Guillaume Cerutti: Le marché de l’art est un marché extrêmement sensible à la fiscalité et aux règlementations. Pour une raison très simple: les objets qui sont vendus sur le marché de l’art, tout comme les collectionneurs qui interviennent sur le marché de l’art, sont très mobiles. Un objet peut être vendu à Paris, mais son propriétaire peut aussi décider de le vendre très facilement à Londres ou à Genève. Un collectionneur peut choisir d’acheter dans une vente à Paris mais il peut aussi très facilement acheter à Londres, à Genève, à New York, avec les techniques internationales, Internet, l’envoi des catalogues, la communication que font les maisons de vente, qui apportent l’information à domicile partout dans le monde. Donc, la fiscalité de ce point de vue là est décisive, parce qu’elle peut entraîner un déplacement de ces acteurs ou de leurs choix concernant la vente d’une oeuvre d’art.

Euronews: Quelles sont vos prévisions pour 2013 et les années suivantes?

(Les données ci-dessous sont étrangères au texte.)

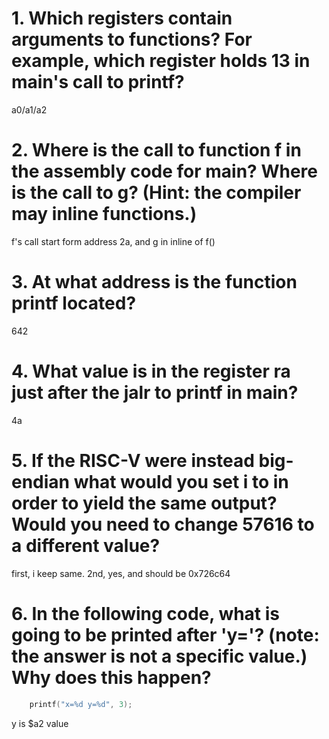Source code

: # 1. Which registers contain arguments to functions? For example, which register holds 13 in main's call to printf?
a0/a1/a2
# 2. Where is the call to function f in the assembly code for main? Where is the call to g? (Hint: the compiler may inline functions.)
f's call start form address 2a, and g in inline of f()
# 3. At what address is the function printf located?
642
# 4. What value is in the register ra just after the jalr to printf in main?
4a
# 5. If the RISC-V were instead big-endian what would you set i to in order to yield the same output? Would you need to change 57616 to a different value?
first, i keep same. 2nd, yes, and should be 0x726c64
# 6. In the following code, what is going to be printed after 'y='? (note: the answer is not a specific value.) Why does this happen?
```c
    printf("x=%d y=%d", 3);
```
y is $a2 value
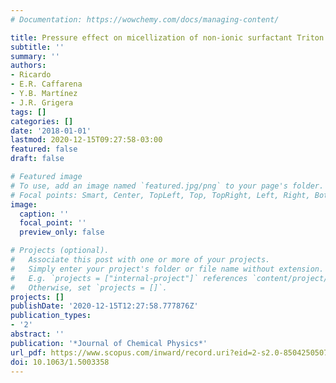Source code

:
 ```yaml
---
# Documentation: https://wowchemy.com/docs/managing-content/

title: Pressure effect on micellization of non-ionic surfactant Triton X-100
subtitle: ''
summary: ''
authors:
- Ricardo
- E.R. Caffarena
- Y.B. Martínez
- J.R. Grigera
tags: []
categories: []
date: '2018-01-01'
lastmod: 2020-12-15T09:27:58-03:00
featured: false
draft: false

# Featured image
# To use, add an image named `featured.jpg/png` to your page's folder.
# Focal points: Smart, Center, TopLeft, Top, TopRight, Left, Right, BottomLeft, Bottom, BottomRight.
image:
  caption: ''
  focal_point: ''
  preview_only: false

# Projects (optional).
#   Associate this post with one or more of your projects.
#   Simply enter your project's folder or file name without extension.
#   E.g. `projects = ["internal-project"]` references `content/project/deep-learning/index.md`.
#   Otherwise, set `projects = []`.
projects: []
publishDate: '2020-12-15T12:27:58.777876Z'
publication_types:
- '2'
abstract: ''
publication: '*Journal of Chemical Physics*'
url_pdf: https://www.scopus.com/inward/record.uri?eid=2-s2.0-85042505071&doi=10.1063%2f1.5003358&partnerID=40&md5=74ad13d718fa7fe44eed5cf9c936a87c
doi: 10.1063/1.5003358
---
```

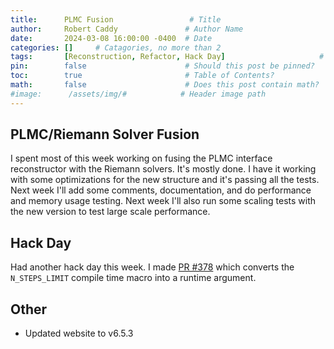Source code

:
 ```yaml
---
title:      PLMC Fusion                 # Title
author:     Robert Caddy               # Author Name
date:       2024-03-08 16:00:00 -0400  # Date
categories: []     # Catagories, no more than 2
tags:       [Reconstruction, Refactor, Hack Day]                     # Tags, any number
pin:        false                      # Should this post be pinned?
toc:        true                       # Table of Contents?
math:       false                      # Does this post contain math?
#image:      /assets/img/#            # Header image path
---
```

## PLMC/Riemann Solver Fusion

I spent most of this week working on fusing the PLMC interface reconstructor with the Riemann solvers. It's mostly done. I have it working with some optimizations for the new structure and it's passing all the tests. Next week I'll add some comments, documentation, and do performance and memory usage testing. Next week I'll also run some scaling tests with the new version to test large scale performance.

## Hack Day

Had another hack day this week. I made [PR #378](https://github.com/cholla-hydro/cholla/pull/378) which converts the `N_STEPS_LIMIT` compile time macro into a runtime argument.

## Other

- Updated website to v6.5.3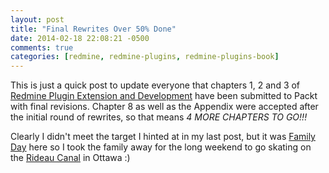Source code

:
 ```yaml
---
layout: post
title: "Final Rewrites Over 50% Done"
date: 2014-02-18 22:08:21 -0500
comments: true
categories: [redmine, redmine-plugins, redmine-plugins-book]
---
```


This is just a quick post to update everyone that chapters 1, 2 and 3 of [Redmine Plugin Extension and Development](http://www.packtpub.com/redmine-plugin-extension-and-development/book) have been submitted to Packt with final revisions. Chapter 8 as well as the Appendix were accepted after the initial round of rewrites, so that means *4 MORE CHAPTERS TO GO!!!*

Clearly I didn't meet the target I hinted at in my last post, but it was [Family Day](http://www.statutoryholidays.com/family-day.php) here so I took the family away for the long weekend to go skating on the [Rideau Canal](http://www.ncc-ccn.gc.ca/places-to-visit/rideau-canal-skateway) in Ottawa :)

Guillaume Cerutti: Ce qu’on a observé ces dernières années, c’est qu’après une période de développement très rapide dans les années 2000, nous avons connu, comme les autres secteurs, une crise en 2008-2009, une crise qui était principalement une crise de confiance, et donc le marché s’est rétracté. Nous avons rebondi très fortement, nous nous sommes bien développés en 2010-2011. 2011 a été une très bonne année pour l’activité du marché de l’art. 2012 a été une année un peu en recul par rapport à 2011, et 2013 est une année que nous observons avec beaucoup d’attention, parce que je pense qu’il y a des facteurs de risque. Il faudra être prudent dans l’estimation des objets qui sont mis en vente, parce que l’horizon économique de l’ensemble des opérateurs, mais aussi de nos clients, s’est énormément rapproché. Les gens ne font pas de plans à long terme, ils observent cette année, qui est une année indéniablement difficile au plan européen pour la croissance, et donc ils sont prudents. Notre rôle dans ce contexte, c’est de nous adapter par des estimations extrêmement attractives, pour générer de la confiance, et puis d‘être extrêmement sélectifs dans la qualité des ventes que nous mettons en place chez Sotheby’s, ce qui est un de nos objectifs principaux.